Little value, little technical skills taught (rated 1 star back then)
They say that it needs no programming background - agreed. However, dont fall under the trap. merely copy pasting a command does not get you to the next level. You need to understand the fundamentals in anything you do. This course isnt that. I completed week 1, got all exited for the next course (paid 80 $) and then started running into all sorts of infrastructure issues in cloudera (cannot do this, cannot do that, cannot start Hbase etc). Tried all sorts of forms but again-- you dont know what you are doing and why you are doing. Lost interest.
First weeks were too simple, as others have noted here. Final project was impossible to complete. I ran into problem after problem with the technology and googling the issues made it clear that many others encounter the same problems. They should have students start installing the software earlier in the course and provide documentation about handling common issues. I am glad I did not pay for this course.
Very fundamental course. If you are looking to get very high level overview then its ok, but you will not learn much handon on big data with this course. I would say this course is a quick way to get overview of big data and mapreduce. However if you are looking for anything in-depth like how mapreduce works and how to design or implement mapreduce for your own example then this course is not useful. Also you can probably learn these things by reading about them through blogs or videos on youtube, its not worth spending money for this course. I enrolled in the big data specialisation course for which this was the first course out of the total 6 courses so I am hoping the other courses will cover the content in detail.
Although the subject is very interesting and lost to know. You loose the interest very soon. I finished because I had pay.
The course team do not put many hours of effort into developing the course, the material for the study, the exercises, they do not answer to any of the discussion forum, not a single questions. The material interesting, relevant, and rewarding to study.
The pace is boring, the technique used for on-line teaching is just a camera with a static power point as background.

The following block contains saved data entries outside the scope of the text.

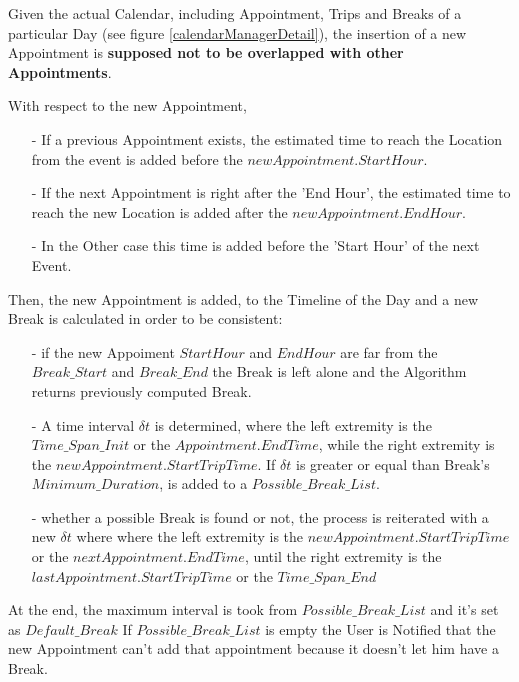 	Given the actual Calendar, including Appointment, Trips and Breaks of a particular Day (see figure \ref{calendarManagerDetail}), the insertion of a new Appointment is \textbf{supposed not to be overlapped with other Appointments}.
	
	With respect to the new Appointment, 
	\begin{itemize}
		\item[-] If a previous Appointment exists, the estimated time to reach the Location from the event is added before the $newAppointment.StartHour$.
		\item[-] If the next Appointment is right after the 'End Hour', the estimated time to reach the new Location is added after the $newAppointment.EndHour$.
		\item[-] In the Other case this time is added before the 'Start Hour' of the next Event.
	\end{itemize}
	
	Then, the new Appointment is added, to the Timeline of the Day and a new Break is calculated in order to be consistent:
	\begin{itemize}
		\item[-] if the new Appoiment $StartHour$  and $EndHour$ are far from the $Break\_Start$ and $Break\_End$ the Break is left alone and the Algorithm returns previously computed Break.
		\item[-] A time interval $\delta t$ is determined, where the left extremity is the $Time\_Span\_Init$ or the $Appointment.EndTime$, while the right extremity is the $newAppointment.StartTripTime$.
		If $\delta t$ is greater or equal than Break's $Minimum\_Duration$, is added to a $Possible\_Break\_List$.
		
		\item[-] whether a possible Break is found or not, the process is reiterated with a new $\delta t$ where where the left extremity is the $newAppointment.StartTripTime$ or the $nextAppointment.EndTime$, until the right extremity is the $lastAppointment.StartTripTime$ or the $Time\_Span\_End$
 	\end{itemize}
 	
 	At the end, the maximum interval is took from $Possible\_Break\_List$ and it's set as $Default\_Break$
 	If $Possible\_Break\_List$ is empty the User is Notified that the new Appointment can't add that appointment because it doesn't let him have a Break.
 	
 	\vfill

So boring .... These people form U San Diego has not taken seriously the coursera teaching . tHey really made me to loose my time
completed this course, spending 1 hours a week on it and found the course difficulty to be easy.
This course is much basic . No explanation of mapreduce wrt programming perspective and assignment is joke for mapreduce.But they are going to release improved version of BigData specialization by June6 2017.